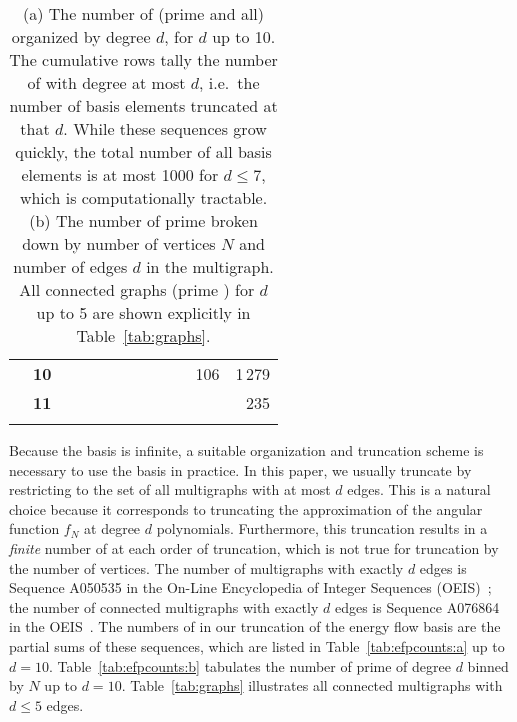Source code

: \documentclass[letterpaper,11pt]{article}
\DeclareRobustCommand{\Tab}[1]{Table~\ref{#1}}
\newcommand{\B}{\text{EFP}\xspace}
\newcommand{\Bs}{\text{EFPs}\xspace}
\begin{document}
\begin{table}[t]
{\begin{tabular}{|cc||rrrrrrrrrr|}
        & \bf10 &  &    &    &    &      &      &        &        & 106     & 1\,279 \\
        & \bf11 &  &    &     &    &     &       &       &        &            & 235     \\ \hhline{|--||*{10}{-}|} 
\end{tabular}}
%
\caption{(a) The number of \Bs (prime and all) organized by degree $d$, for $d$ up to 10. The cumulative rows tally the number of \Bs with degree at most $d$, i.e.\ the number of basis elements truncated at that $d$. While these sequences grow quickly, the total number of all basis elements is at most 1000 for $d\le7$, which is computationally tractable. (b) The number of prime \Bs broken down by number of vertices $N$ and number of edges $d$ in the multigraph.  All connected graphs (prime \Bs) for $d$ up to 5 are shown explicitly in \Tab{tab:graphs}.}
\label{tab:efpcounts}
\end{table}

Because the \B basis is infinite, a suitable organization and truncation scheme is necessary to use the basis in practice.
%
In this paper, we usually truncate by restricting to the set of all multigraphs with at most $d$ edges.
%
This is a natural choice because it corresponds to truncating the approximation of the angular function $f_N$ at degree $d$ polynomials.
%
Furthermore, this truncation results in a \emph{finite} number of \Bs at each order of truncation, which is not true for truncation by the number of vertices.
%
The number of multigraphs with exactly $d$ edges is Sequence A050535 in the On-Line Encyclopedia of Integer Sequences (OEIS)~\cite{sloane2007line,harary2014graphical}; the number of connected multigraphs with exactly $d$ edges is Sequence A076864 in the OEIS~\cite{sloane2007line}.
%
The numbers of \Bs in our truncation of the energy flow basis are the partial sums of these sequences, which are listed in \Tab{tab:efpcounts:a} up to $d=10$.
%
\Tab{tab:efpcounts:b} tabulates the number of prime \Bs of degree $d$ binned by $N$ up to $d=10$.
%
\Tab{tab:graphs} illustrates all connected multigraphs with $d\le 5$ edges.
\end{document}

◇ ◇ ◇ ◇ ◇ ◇ ◇

**WHAT YOU HAVE TO DO:**
Wherever a line of the data above contains "most", copy that line.

**SOLUTION BELOW:**
\caption{(a) The number of \Bs (prime and all) organized by degree $d$, for $d$ up to 10. The cumulative rows tally the number of \Bs with degree at most $d$, i.e.\ the number of basis elements truncated at that $d$. While these sequences grow quickly, the total number of all basis elements is at most 1000 for $d\le7$, which is computationally tractable. (b) The number of prime \Bs broken down by number of vertices $N$ and number of edges $d$ in the multigraph.  All connected graphs (prime \Bs) for $d$ up to 5 are shown explicitly in \Tab{tab:graphs}.}
In this paper, we usually truncate by restricting to the set of all multigraphs with at most $d$ edges.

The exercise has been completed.